* _WHAT YOU NEED TO DO_
Repeat all the data exactly, and where a record holds a picture, leave that picture out.

====== DATA SHOWN ======

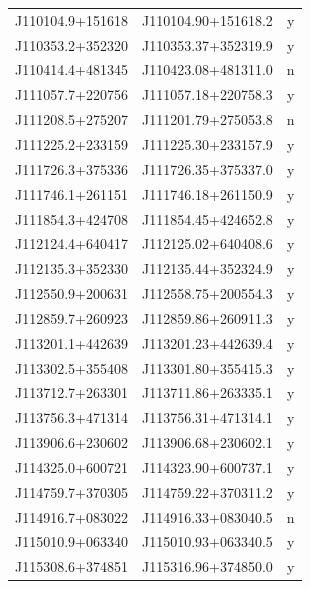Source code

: \begin{table}
\begin{tabular}{ccc}
        J110104.9+151618 & J110104.90+151618.2 & y\\
        J110353.2+352320 & J110353.37+352319.9 & y\\
        J110414.4+481345 & J110423.08+481311.0 & n\\
        J111057.7+220756 & J111057.18+220758.3 & y\\
        J111208.5+275207 & J111201.79+275053.8 & n\\
        J111225.2+233159 & J111225.30+233157.9 & y\\
        J111726.3+375336 & J111726.35+375337.0 & y\\
        J111746.1+261151 & J111746.18+261150.9 & y\\
        J111854.3+424708 & J111854.45+424652.8 & y\\
        J112124.4+640417 & J112125.02+640408.6 & y\\
        J112135.3+352330 & J112135.44+352324.9 & y\\
        J112550.9+200631 & J112558.75+200554.3 & y\\
        J112859.7+260923 & J112859.86+260911.3 & y\\
        J113201.1+442639 & J113201.23+442639.4 & y\\
        J113302.5+355408 & J113301.80+355415.3 & y\\
        J113712.7+263301 & J113711.86+263335.1 & y\\
        J113756.3+471314 & J113756.31+471314.1 & y\\
        J113906.6+230602 & J113906.68+230602.1 & y\\
        J114325.0+600721 & J114323.90+600737.1 & y\\
        J114759.7+370305 & J114759.22+370311.2 & y\\
        J114916.7+083022 & J114916.33+083040.5 & n\\
        J115010.9+063340 & J115010.93+063340.5 & y\\
        J115308.6+374851 & J115316.96+374850.0 & y\\\hline\hline
  \end{tabular}
\end{table}
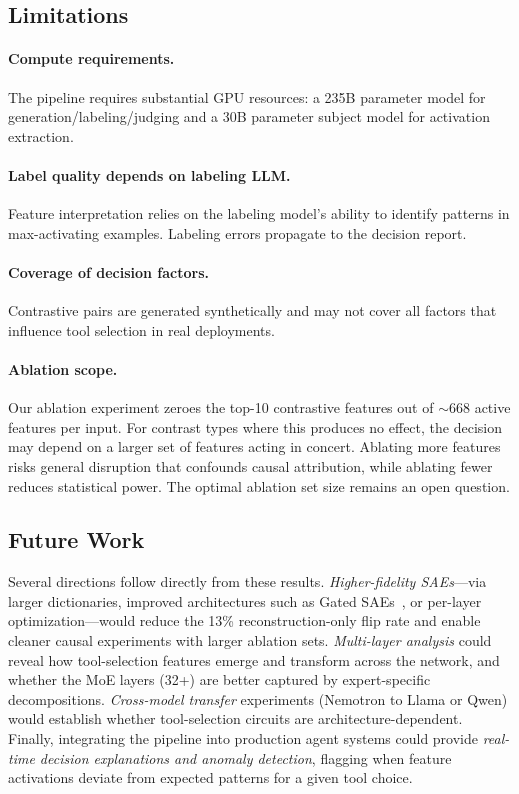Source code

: \documentclass[runningheads]{llncs}
\begin{document}
\subsection{Limitations}

\paragraph{Compute requirements.} The pipeline requires substantial GPU resources: a 235B parameter model for generation/labeling/judging and a 30B parameter subject model for activation extraction.

\paragraph{Label quality depends on labeling LLM.} Feature interpretation relies on the labeling model's ability to identify patterns in max-activating examples. Labeling errors propagate to the decision report.

\paragraph{Coverage of decision factors.} Contrastive pairs are generated synthetically and may not cover all factors that influence tool selection in real deployments.

\paragraph{Ablation scope.} Our ablation experiment zeroes the top-10 contrastive features out of ${\sim}668$ active features per input. For contrast types where this produces no effect, the decision may depend on a larger set of features acting in concert. Ablating more features risks general disruption that confounds causal attribution, while ablating fewer reduces statistical power. The optimal ablation set size remains an open question.

\subsection{Future Work}

Several directions follow directly from these results. \emph{Higher-fidelity SAEs}---via larger dictionaries, improved architectures such as Gated SAEs~\cite{rajamanoharan2024improvingdictionarylearninggated}, or per-layer optimization---would reduce the 13\% reconstruction-only flip rate and enable cleaner causal experiments with larger ablation sets. \emph{Multi-layer analysis} could reveal how tool-selection features emerge and transform across the network, and whether the MoE layers (32+) are better captured by expert-specific decompositions. \emph{Cross-model transfer} experiments (Nemotron to Llama or Qwen) would establish whether tool-selection circuits are architecture-dependent. Finally, integrating the pipeline into production agent systems could provide \emph{real-time decision explanations and anomaly detection}, flagging when feature activations deviate from expected patterns for a given tool choice.
\end{document}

======

* _RESULT BELOW_
Source code

: \begin{table}
\begin{tabular}{ccc}
        J110104.9+151618 & J110104.90+151618.2 & y\\
        J110353.2+352320 & J110353.37+352319.9 & y\\
        J110414.4+481345 & J110423.08+481311.0 & n\\
        J111057.7+220756 & J111057.18+220758.3 & y\\
        J111208.5+275207 & J111201.79+275053.8 & n\\
        J111225.2+233159 & J111225.30+233157.9 & y\\
        J111726.3+375336 & J111726.35+375337.0 & y\\
        J111746.1+261151 & J111746.18+261150.9 & y\\
        J111854.3+424708 & J111854.45+424652.8 & y\\
        J112124.4+640417 & J112125.02+640408.6 & y\\
        J112135.3+352330 & J112135.44+352324.9 & y\\
        J112550.9+200631 & J112558.75+200554.3 & y\\
        J112859.7+260923 & J112859.86+260911.3 & y\\
        J113201.1+442639 & J113201.23+442639.4 & y\\
        J113302.5+355408 & J113301.80+355415.3 & y\\
        J113712.7+263301 & J113711.86+263335.1 & y\\
        J113756.3+471314 & J113756.31+471314.1 & y\\
        J113906.6+230602 & J113906.68+230602.1 & y\\
        J114325.0+600721 & J114323.90+600737.1 & y\\
        J114759.7+370305 & J114759.22+370311.2 & y\\
        J114916.7+083022 & J114916.33+083040.5 & n\\
        J115010.9+063340 & J115010.93+063340.5 & y\\
        J115308.6+374851 & J115316.96+374850.0 & y\\\hline\hline
  \end{tabular}
\end{table}
Source code

: \documentclass[runningheads]{llncs}
\begin{document}
\subsection{Limitations}

\paragraph{Compute requirements.} The pipeline requires substantial GPU resources: a 235B parameter model for generation/labeling/judging and a 30B parameter subject model for activation extraction.

\paragraph{Label quality depends on labeling LLM.} Feature interpretation relies on the labeling model's ability to identify patterns in max-activating examples. Labeling errors propagate to the decision report.

\paragraph{Coverage of decision factors.} Contrastive pairs are generated synthetically and may not cover all factors that influence tool selection in real deployments.

\paragraph{Ablation scope.} Our ablation experiment zeroes the top-10 contrastive features out of ${\sim}668$ active features per input. For contrast types where this produces no effect, the decision may depend on a larger set of features acting in concert. Ablating more features risks general disruption that confounds causal attribution, while ablating fewer reduces statistical power. The optimal ablation set size remains an open question.

\subsection{Future Work}

Several directions follow directly from these results. \emph{Higher-fidelity SAEs}---via larger dictionaries, improved architectures such as Gated SAEs~\cite{rajamanoharan2024improvingdictionarylearninggated}, or per-layer optimization---would reduce the 13\% reconstruction-only flip rate and enable cleaner causal experiments with larger ablation sets. \emph{Multi-layer analysis} could reveal how tool-selection features emerge and transform across the network, and whether the MoE layers (32+) are better captured by expert-specific decompositions. \emph{Cross-model transfer} experiments (Nemotron to Llama or Qwen) would establish whether tool-selection circuits are architecture-dependent. Finally, integrating the pipeline into production agent systems could provide \emph{real-time decision explanations and anomaly detection}, flagging when feature activations deviate from expected patterns for a given tool choice.
\end{document}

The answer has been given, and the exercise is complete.